My final project wasn’t just a challenge from the photography perspective, I was also baking a lemon meringue pie for the first time. Pastry is really tricky, and this was my first go (I am now one of those people who I shout at on the TV who does something for the first time, without practising when it actually matters!) Even though I said before I started, “it doesn’t matter if the lemon meringue isn’t amazing / edible, as long as it looks good.” But I know me, and as the baking process continued I wanted the tart to taste as good as it looked.

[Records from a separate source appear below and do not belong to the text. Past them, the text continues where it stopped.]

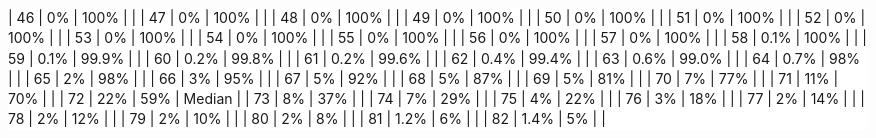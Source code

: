 | 46 | 0% | 100% |  |
| 47 | 0% | 100% |  |
| 48 | 0% | 100% |  |
| 49 | 0% | 100% |  |
| 50 | 0% | 100% |  |
| 51 | 0% | 100% |  |
| 52 | 0% | 100% |  |
| 53 | 0% | 100% |  |
| 54 | 0% | 100% |  |
| 55 | 0% | 100% |  |
| 56 | 0% | 100% |  |
| 57 | 0% | 100% |  |
| 58 | 0.1% | 100% |  |
| 59 | 0.1% | 99.9% |  |
| 60 | 0.2% | 99.8% |  |
| 61 | 0.2% | 99.6% |  |
| 62 | 0.4% | 99.4% |  |
| 63 | 0.6% | 99.0% |  |
| 64 | 0.7% | 98% |  |
| 65 | 2% | 98% |  |
| 66 | 3% | 95% |  |
| 67 | 5% | 92% |  |
| 68 | 5% | 87% |  |
| 69 | 5% | 81% |  |
| 70 | 7% | 77% |  |
| 71 | 11% | 70% |  |
| 72 | 22% | 59% | Median |
| 73 | 8% | 37% |  |
| 74 | 7% | 29% |  |
| 75 | 4% | 22% |  |
| 76 | 3% | 18% |  |
| 77 | 2% | 14% |  |
| 78 | 2% | 12% |  |
| 79 | 2% | 10% |  |
| 80 | 2% | 8% |  |
| 81 | 1.2% | 6% |  |
| 82 | 1.4% | 5% |  |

Possibly my favourite image of the series, is the image with my mum putting the meringue into the tart case. This set up gave me the chance to use my mum’s hands in images that celebrate her mum. With the pastry made & the first images taken, the tart cases were chilled overnight. Next came the steps I was most nervous about, blind baking the tarts, making the lemon curd filling & Italian meringue, then getting the now baked tart cases safely out of the tins and onto the backdrop! Nerves of steel required & a little moral support from mum. I can’t wait to make Italian meringue again! It’s so beautiful, totally worth the extra effort.

Process shots taken, it was time to get the blow torch out. Another quick google and armed with the knowledge you have to make sure the meringue touches the pastry case the whole way round - with no gaps, so it doesn’t slide off, the beautifully silky meringue was piled on top of the tart, swirled and lightly toasted. The smell of burnt sugar - amazing!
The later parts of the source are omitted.